The Alliance party have now confirmed there has been a death threat towards its east Belfast MP Naomi Long, who has been advised not to return to her constituency office where loyalists staged a demonstration.

Loyalists protest outside the offices of a member of the Alliance Party in East Belfast (Reuters)
Loyalists protest outside the offices of a member of the Alliance Party in East Belfast (Reuters)

Long said the threats will not stop her doing her constituency work.

She said:"I refuse to allow this threat to stop me from delivering the valuable constituency service which I have developed since first elected in 2001, a service to all of the people of east Belfast.

"This is not an attack on an individual or on a party, but a wanton attack on the democratic process.
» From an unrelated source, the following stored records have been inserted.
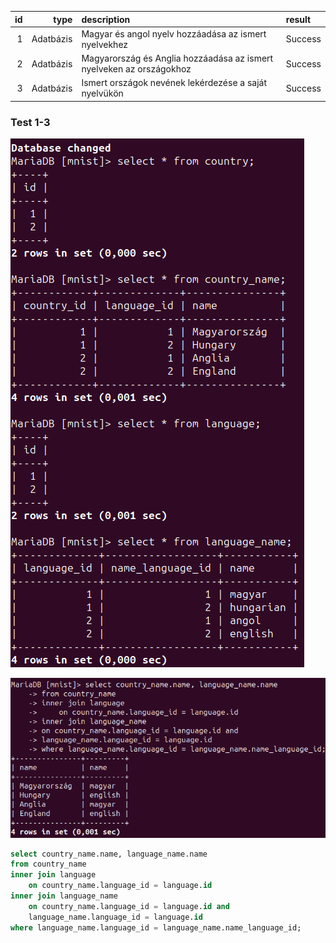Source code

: | id  | type        | description                                                          | result  |
|----:|------------:|:---------------------------------------------------------------------|:--------|
| 1   | Adatbázis   | Magyar és angol nyelv hozzáadása az ismert nyelvekhez                | Success |
| 2   | Adatbázis   | Magyarország és Anglia hozzáadása az ismert nyelveken az országokhoz | Success |
| 3   | Adatbázis   | Ismert országok nevének lekérdezése a saját nyelvükön                | Success |


### Test 1-3

![](../kepek/teszt/tomi/1.png)

![](../kepek/teszt/tomi/2.png)

```sql
select country_name.name, language_name.name
from country_name
inner join language
    on country_name.language_id = language.id
inner join language_name
	on country_name.language_id = language.id and
	language_name.language_id = language.id
where language_name.language_id = language_name.name_language_id;
```
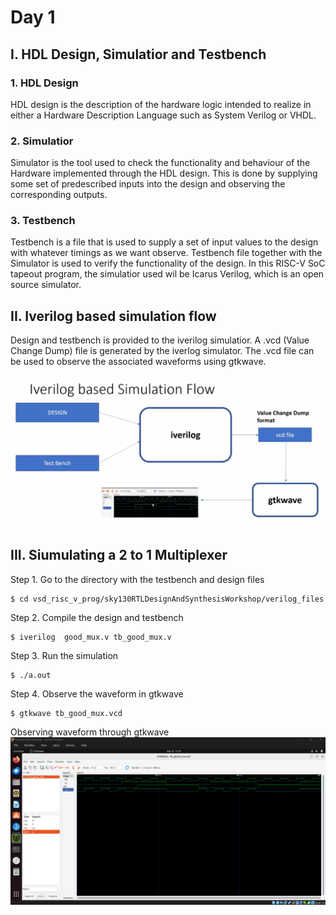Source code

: # Day 1 

## I. HDL Design, Simulatior and Testbench

### **1. HDL Design**
HDL design is the description of the hardware logic intended to realize in either a Hardware Description Language such as System Verilog or VHDL.

### **2. Simulatior**
Simulator is the tool used to check the functionality and behaviour of the Hardware implemented through the HDL design. This is done by supplying some set of predescribed inputs into the design and observing the corresponding outputs.

### **3. Testbench**
Testbench is a file that is used to supply a set of input values to the design with whatever timings as we want observe. Testbench file together with the Simulator is used to verify the functionality of the design. In this RISC-V SoC tapeout program, the simulatior used wil be Icarus Verilog, which is an open source simulator.

## II. Iverilog based simulation flow
Design and testbench is provided to the iverilog simulatior. A .vcd (Value Change Dump) file is generated by the iverlog simulator. The .vcd file can be used to observe the associated waveforms using gtkwave.

<img src="images/flow.png" alt="Alt Text" width="500"/>


## III. Siumulating a 2 to 1 Multiplexer

Step 1. Go to the directory with the testbench and design files
```
$ cd vsd_risc_v_prog/sky130RTLDesignAndSynthesisWorkshop/verilog_files
```
Step 2. Compile the design and testbench
```
$ iverilog  good_mux.v tb_good_mux.v
```
Step 3. Run the simulation
```
$ ./a.out
```
Step 4. Observe the waveform in gtkwave
```
$ gtkwave tb_good_mux.vcd
```
Observing waveform through gtkwave
![Alt Text](images/gtkwave_goodmux.png)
It is long past time that this vicious campaign of intimidation and violence was brought to a permanent end.

The offices of Alliance MLA Stewart Dickson, in Carrickfergus, County Antrim was attacked and home of Michael and Christine Bower's, who are both Alliance Party councillors in Bangor, Co Down, was also attacked with a paint bomb as part of the loyalist protests.

Clinton travelled to Northern Ireland several times during the 1990s while her husband and former President Bill Clinton helped negotiate the 1998 Good Friday deal in what was arguably one of his greatest successes during his presidency.

Robinson called on protesters to suspend their action. He said: "My advice is that street protests should be suspended by those responsible for organising them in the wider interests of a peaceful society and to ensure their protests are not used by others to launch a campaign of violence."

"Britishness will not be progressed by acts of violence. Anyone engaging in wanton violence or intimidation does not defend our national flag but disgraces it."